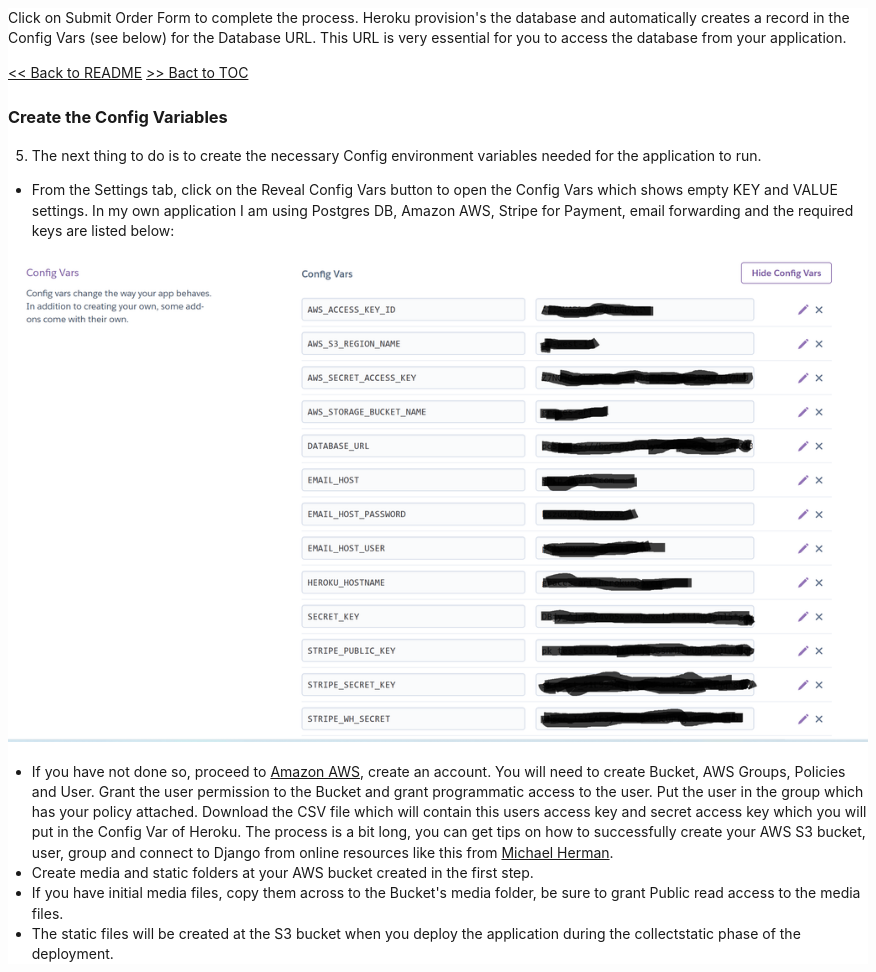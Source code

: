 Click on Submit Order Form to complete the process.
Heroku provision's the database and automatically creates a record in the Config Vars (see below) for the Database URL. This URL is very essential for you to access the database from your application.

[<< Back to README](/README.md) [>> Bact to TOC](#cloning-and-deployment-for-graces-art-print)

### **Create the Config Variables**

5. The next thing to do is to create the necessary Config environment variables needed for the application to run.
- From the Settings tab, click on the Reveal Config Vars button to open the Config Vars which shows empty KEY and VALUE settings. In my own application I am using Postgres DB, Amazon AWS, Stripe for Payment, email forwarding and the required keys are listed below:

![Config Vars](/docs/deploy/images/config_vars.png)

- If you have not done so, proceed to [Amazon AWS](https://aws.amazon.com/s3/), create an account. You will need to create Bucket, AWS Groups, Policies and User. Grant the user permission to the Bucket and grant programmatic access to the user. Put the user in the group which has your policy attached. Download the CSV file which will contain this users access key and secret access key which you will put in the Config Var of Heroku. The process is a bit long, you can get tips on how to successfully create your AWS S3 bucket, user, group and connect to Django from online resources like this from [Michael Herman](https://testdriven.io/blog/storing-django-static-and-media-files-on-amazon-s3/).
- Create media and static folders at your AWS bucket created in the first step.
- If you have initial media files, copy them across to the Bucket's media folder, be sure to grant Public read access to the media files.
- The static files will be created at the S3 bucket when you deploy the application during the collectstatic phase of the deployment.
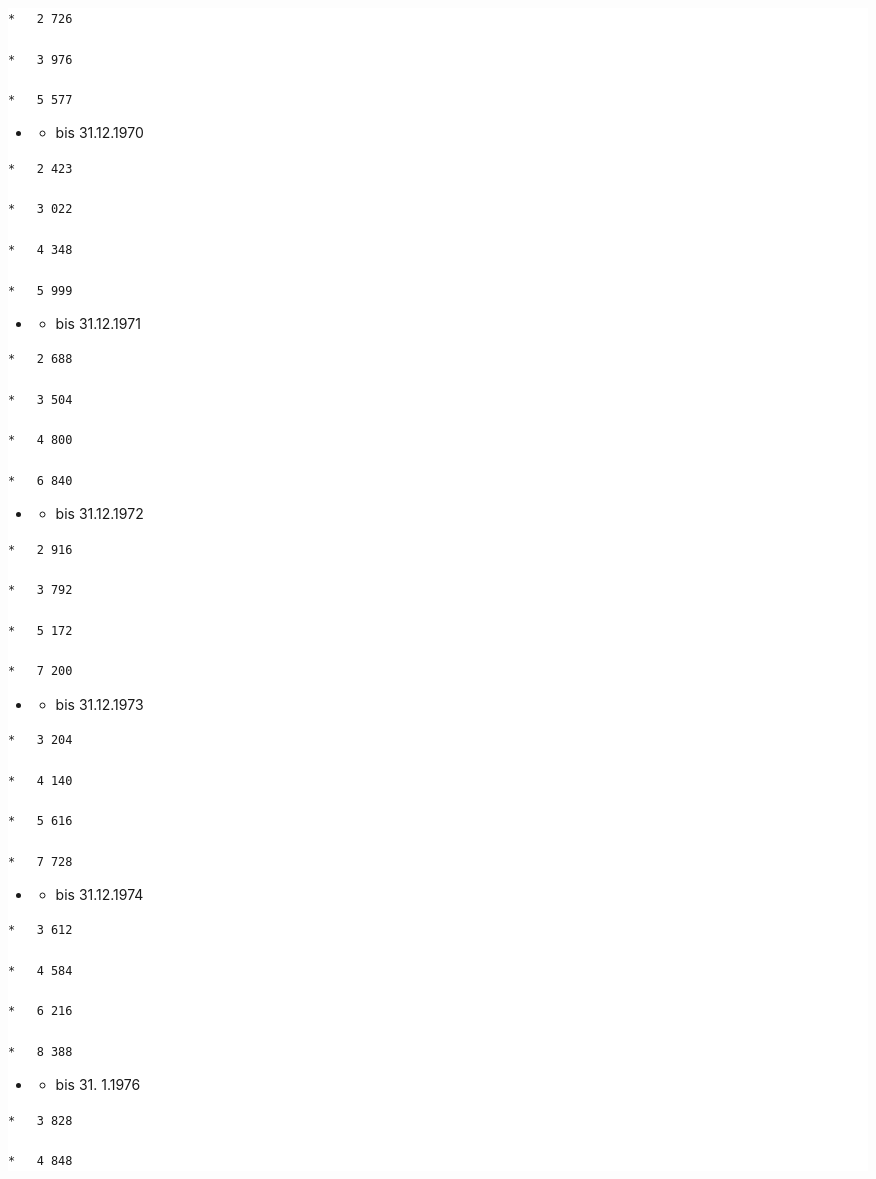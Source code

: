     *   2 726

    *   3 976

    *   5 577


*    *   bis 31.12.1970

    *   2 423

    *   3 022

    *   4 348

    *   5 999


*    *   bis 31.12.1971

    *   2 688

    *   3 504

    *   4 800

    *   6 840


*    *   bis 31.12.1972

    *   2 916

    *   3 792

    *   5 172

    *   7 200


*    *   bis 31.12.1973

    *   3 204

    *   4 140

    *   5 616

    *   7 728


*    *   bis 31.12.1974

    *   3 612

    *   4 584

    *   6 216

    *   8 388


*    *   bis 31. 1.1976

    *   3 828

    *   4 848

-.-.-

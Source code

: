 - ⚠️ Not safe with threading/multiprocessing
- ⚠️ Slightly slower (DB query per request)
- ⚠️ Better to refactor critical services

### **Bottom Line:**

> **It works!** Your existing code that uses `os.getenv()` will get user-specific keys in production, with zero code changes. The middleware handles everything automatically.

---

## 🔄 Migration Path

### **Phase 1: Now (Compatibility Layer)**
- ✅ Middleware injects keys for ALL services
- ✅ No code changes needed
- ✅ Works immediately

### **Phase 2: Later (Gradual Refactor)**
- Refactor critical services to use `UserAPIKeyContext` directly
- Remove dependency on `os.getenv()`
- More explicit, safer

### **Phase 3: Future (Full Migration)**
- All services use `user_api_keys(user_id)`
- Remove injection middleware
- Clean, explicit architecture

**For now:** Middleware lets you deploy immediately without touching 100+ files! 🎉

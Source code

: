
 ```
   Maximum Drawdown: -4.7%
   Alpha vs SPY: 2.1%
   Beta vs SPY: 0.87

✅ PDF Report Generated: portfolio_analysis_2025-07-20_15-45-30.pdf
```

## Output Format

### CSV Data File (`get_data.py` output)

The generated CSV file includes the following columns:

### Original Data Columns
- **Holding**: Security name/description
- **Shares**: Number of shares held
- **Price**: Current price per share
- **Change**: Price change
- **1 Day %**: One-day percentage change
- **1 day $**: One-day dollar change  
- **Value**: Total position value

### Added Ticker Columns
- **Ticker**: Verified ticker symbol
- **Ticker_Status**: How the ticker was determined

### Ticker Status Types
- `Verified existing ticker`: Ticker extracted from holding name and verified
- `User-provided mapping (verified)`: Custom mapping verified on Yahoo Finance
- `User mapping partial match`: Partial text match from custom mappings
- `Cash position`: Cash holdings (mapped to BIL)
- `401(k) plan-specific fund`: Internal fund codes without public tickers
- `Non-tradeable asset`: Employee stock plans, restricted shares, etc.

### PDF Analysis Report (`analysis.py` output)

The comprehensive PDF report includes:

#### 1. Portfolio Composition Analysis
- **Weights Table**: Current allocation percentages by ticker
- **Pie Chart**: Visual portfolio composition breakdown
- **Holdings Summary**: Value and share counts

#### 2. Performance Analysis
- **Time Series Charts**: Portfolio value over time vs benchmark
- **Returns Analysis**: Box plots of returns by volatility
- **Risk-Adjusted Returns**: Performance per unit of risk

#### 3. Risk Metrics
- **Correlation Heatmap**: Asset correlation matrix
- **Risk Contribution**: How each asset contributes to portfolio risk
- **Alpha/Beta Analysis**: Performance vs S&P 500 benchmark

-.-.-

## TASK TO COMPLETE
Show each line from the material above where the string "changes" can be found.

## EXERCISE ANSWER
> **It works!** Your existing code that uses `os.getenv()` will get user-specific keys in production, with zero code changes. The middleware handles everything automatically.
- ✅ No code changes needed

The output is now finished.